Muriel et son mari ont ouvert la porte de leur appartement parisien à une vingtaine de personnes fuyant l’enfer du Bataclan attaqué par les terroristes le vendredi 13 novembre. Pour la minute de silence, ils étaient tous les deux au bord de la mer... Extrait de "13h15 le samedi" du 21 novembre.

Avec son mari, sa mère et ses deux enfants, Muriel a offert l'asile à une vingtaine de rescapés, parfois blessés gravement, en ouvrant la porte de leur appartement parisien (vidéo). Après ce geste de solidarité envers celles et ceux qui fuyaient l’horreur de l’attaque du Bataclan, au soir du vendredi 13 novembre, est venu le temps du contre-coup. Elle est partie quelques jours avec son époux en baie de Somme pour se reconstruire.

"C’est un moment pour se recentrer, se ressaisir aussi. Ce n’est pas une fuite. C’est juste pour se poser, respirer, prendre le temps de réfléchir, et puis après, continuer d’avancer", explique cette Parisienne qui a recueilli ce soir-là des spectateurs du concert des Eagles of Death Metal.
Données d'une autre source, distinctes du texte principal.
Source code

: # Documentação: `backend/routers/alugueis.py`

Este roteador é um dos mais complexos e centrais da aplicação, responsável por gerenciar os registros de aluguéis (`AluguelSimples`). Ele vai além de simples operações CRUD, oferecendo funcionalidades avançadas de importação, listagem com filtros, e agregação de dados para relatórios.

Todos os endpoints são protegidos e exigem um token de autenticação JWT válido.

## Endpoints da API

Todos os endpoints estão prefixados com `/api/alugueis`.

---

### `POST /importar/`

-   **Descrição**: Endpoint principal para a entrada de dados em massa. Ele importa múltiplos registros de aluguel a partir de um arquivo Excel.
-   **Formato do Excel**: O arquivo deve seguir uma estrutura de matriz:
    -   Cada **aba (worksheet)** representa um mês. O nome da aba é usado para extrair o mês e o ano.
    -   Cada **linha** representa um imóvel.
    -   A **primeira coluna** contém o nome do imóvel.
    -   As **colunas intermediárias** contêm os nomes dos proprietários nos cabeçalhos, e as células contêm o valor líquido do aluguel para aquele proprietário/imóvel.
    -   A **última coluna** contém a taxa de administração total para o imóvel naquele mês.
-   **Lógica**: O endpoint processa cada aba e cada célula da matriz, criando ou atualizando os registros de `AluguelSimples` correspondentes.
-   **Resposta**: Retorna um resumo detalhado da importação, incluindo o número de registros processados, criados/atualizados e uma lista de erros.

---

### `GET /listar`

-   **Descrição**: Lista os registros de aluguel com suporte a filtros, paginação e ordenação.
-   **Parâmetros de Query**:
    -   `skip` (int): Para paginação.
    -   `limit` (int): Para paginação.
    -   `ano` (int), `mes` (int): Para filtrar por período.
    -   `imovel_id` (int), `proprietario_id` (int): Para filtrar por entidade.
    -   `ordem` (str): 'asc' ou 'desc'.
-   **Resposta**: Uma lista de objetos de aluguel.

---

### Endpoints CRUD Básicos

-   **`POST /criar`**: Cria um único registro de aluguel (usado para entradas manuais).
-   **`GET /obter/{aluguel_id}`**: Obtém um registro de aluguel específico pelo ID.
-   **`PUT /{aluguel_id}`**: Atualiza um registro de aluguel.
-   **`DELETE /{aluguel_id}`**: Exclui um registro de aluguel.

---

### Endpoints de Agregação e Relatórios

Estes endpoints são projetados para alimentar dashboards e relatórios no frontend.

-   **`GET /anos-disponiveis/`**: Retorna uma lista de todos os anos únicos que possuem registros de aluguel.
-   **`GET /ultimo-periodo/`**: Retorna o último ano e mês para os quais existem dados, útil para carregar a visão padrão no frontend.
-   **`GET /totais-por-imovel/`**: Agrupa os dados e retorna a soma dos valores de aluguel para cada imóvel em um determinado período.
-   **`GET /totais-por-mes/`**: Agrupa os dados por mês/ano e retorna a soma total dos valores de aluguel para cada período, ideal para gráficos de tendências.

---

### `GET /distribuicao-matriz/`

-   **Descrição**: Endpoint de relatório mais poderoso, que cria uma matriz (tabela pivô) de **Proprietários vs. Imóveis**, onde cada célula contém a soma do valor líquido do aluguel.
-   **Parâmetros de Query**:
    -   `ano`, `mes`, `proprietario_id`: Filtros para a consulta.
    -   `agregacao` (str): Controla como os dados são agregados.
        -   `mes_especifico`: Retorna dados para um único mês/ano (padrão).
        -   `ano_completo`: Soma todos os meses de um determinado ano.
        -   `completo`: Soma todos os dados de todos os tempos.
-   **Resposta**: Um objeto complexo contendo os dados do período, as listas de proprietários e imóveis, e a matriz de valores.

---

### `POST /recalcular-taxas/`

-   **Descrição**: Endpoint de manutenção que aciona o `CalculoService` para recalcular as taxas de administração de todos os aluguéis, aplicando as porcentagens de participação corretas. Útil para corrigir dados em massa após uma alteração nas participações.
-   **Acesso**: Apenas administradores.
Certains étaient en panique absolue, d’autres avaient été touchés par les balles des tueurs, qui ont assassiné 89 personnes dans la salle de spectacle.
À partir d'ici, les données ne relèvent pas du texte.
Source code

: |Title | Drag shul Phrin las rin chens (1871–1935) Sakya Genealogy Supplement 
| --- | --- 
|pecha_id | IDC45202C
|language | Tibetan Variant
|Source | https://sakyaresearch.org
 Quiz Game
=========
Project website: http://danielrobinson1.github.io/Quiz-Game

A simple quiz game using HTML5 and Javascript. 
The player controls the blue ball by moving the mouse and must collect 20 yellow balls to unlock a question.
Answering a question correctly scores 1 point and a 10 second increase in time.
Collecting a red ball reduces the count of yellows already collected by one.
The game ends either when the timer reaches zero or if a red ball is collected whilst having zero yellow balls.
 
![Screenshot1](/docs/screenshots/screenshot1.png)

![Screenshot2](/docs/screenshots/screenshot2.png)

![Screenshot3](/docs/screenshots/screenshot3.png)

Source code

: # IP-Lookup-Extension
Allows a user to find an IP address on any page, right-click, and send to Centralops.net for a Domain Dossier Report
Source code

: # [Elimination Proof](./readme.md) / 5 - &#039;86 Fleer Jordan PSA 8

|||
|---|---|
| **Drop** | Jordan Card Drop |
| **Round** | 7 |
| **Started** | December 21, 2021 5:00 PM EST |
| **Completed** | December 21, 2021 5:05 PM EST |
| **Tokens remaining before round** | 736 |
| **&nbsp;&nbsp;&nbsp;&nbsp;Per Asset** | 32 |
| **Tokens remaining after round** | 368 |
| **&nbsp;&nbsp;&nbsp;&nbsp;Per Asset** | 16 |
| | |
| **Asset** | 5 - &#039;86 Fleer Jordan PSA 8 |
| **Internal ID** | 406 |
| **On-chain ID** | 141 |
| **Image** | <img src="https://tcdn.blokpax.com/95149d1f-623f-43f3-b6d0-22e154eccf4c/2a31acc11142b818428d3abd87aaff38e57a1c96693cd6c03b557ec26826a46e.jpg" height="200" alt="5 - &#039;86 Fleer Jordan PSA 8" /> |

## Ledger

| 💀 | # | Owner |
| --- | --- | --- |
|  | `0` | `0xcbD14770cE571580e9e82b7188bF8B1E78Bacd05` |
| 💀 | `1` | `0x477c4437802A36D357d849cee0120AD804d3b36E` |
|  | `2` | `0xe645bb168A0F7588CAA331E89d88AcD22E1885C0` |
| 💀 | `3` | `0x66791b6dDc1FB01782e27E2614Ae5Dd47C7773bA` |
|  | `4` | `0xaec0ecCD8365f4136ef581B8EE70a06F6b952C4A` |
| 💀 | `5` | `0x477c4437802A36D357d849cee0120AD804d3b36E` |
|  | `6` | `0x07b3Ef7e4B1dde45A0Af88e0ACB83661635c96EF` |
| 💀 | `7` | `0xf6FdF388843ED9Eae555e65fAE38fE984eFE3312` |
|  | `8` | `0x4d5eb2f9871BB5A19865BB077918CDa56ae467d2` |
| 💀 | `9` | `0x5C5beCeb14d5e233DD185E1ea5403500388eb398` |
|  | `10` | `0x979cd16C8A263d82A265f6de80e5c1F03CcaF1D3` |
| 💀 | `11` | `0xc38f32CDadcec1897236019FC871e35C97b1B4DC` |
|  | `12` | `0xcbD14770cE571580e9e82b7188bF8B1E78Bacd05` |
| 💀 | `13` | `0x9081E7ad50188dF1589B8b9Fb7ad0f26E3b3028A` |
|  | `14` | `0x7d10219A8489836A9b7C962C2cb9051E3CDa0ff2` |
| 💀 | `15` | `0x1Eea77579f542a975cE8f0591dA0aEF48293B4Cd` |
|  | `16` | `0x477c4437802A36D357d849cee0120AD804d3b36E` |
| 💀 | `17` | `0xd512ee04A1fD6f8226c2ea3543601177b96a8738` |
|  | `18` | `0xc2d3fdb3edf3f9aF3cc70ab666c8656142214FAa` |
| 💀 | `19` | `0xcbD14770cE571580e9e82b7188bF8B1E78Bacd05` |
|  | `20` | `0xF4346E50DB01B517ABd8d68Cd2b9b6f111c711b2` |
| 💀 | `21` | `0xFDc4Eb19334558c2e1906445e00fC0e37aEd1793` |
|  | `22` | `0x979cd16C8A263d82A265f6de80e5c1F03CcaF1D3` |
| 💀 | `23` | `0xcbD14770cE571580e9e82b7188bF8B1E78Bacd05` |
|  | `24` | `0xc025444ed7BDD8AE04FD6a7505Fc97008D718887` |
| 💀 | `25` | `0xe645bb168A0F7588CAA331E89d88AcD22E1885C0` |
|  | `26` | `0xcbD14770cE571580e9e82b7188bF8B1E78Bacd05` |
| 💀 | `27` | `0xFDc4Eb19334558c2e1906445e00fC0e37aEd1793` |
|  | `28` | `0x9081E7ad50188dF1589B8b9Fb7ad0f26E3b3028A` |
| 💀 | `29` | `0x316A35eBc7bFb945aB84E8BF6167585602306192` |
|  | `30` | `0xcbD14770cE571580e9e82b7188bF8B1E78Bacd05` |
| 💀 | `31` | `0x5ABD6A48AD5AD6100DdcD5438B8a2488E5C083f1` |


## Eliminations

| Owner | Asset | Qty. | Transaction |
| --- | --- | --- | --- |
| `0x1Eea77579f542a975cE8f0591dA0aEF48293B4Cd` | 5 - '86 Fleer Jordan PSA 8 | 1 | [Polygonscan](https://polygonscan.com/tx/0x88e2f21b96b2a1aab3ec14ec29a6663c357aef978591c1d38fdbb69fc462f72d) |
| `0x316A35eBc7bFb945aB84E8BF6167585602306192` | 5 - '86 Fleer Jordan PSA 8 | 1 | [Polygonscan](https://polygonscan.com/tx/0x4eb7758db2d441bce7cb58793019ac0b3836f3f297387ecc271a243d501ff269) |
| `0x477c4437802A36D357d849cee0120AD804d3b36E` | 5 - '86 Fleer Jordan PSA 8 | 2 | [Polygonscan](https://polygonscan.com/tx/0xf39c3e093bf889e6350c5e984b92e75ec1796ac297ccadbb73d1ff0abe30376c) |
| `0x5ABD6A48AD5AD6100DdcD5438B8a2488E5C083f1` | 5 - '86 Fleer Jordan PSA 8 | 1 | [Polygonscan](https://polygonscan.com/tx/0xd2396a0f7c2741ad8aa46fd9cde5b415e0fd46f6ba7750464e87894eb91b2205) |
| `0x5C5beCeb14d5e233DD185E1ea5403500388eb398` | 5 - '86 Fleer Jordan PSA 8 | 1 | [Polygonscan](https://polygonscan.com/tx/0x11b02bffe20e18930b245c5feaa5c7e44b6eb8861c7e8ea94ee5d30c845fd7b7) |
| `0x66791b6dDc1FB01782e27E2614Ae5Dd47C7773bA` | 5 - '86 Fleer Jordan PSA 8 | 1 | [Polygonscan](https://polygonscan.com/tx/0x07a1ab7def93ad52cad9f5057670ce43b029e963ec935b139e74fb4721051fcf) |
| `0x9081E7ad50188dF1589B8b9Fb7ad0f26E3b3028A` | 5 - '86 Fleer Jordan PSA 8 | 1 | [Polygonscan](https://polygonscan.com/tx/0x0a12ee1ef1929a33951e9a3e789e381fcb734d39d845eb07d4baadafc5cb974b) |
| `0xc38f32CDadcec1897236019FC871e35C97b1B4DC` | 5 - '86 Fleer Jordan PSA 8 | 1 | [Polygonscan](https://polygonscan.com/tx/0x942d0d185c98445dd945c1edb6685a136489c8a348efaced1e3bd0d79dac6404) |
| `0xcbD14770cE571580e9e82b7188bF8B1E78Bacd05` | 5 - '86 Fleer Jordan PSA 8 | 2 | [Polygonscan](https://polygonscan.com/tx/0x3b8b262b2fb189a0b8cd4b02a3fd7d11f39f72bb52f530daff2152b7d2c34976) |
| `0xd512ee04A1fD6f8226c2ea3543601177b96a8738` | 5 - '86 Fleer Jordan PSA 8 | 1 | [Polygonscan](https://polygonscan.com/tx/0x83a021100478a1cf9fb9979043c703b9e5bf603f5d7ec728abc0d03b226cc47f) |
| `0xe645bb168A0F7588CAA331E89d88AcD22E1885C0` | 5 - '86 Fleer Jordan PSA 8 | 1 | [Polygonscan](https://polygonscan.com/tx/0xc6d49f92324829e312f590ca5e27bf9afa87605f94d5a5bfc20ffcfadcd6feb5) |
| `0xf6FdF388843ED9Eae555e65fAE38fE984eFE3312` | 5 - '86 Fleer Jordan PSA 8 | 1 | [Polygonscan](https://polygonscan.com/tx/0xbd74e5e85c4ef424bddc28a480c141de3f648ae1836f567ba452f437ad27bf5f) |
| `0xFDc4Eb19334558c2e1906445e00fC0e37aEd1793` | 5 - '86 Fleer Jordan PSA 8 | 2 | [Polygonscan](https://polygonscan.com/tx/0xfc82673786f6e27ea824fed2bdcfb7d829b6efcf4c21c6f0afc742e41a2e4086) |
"C’est compliqué, c’est compliqué…"

Pendant la minute de silence (vidéo) observée lundi dans tout le pays, Muriel a essayé de ne pas penser à ce qui s’est passé. "En regardant la mer, je me suis dit qu’on avait quand même une belle planète et qu’on était en train de tout gâcher. Et cela m’a évidemment ramenée à ce que je voulais oublier", raconte Muriel. Ces événements terribles ont ravivé chez elle la douleur d’avoir perdu un ami dessinateur lors de l’attaque de Charlie Hebdo, le 7 janvier dernier : "C’est compliqué, c’est compliqué…"

"Je suis dans l’appartement depuis vendredi, raconte son mari, pourtant loin de son domicile parisien. C’est-à-dire que je suis dans un bain de sang depuis vendredi. Il y a du monde, il y a du sang. On fait ce qu’on fait et on fait ce qu’on peut. Il y a des serviettes et des draps qui ont épongé tout le monde. Oui, je suis dedans depuis vendredi. Je ne suis pas encore en baie de Somme…" Muriel lui assure doucement que "ça va venir".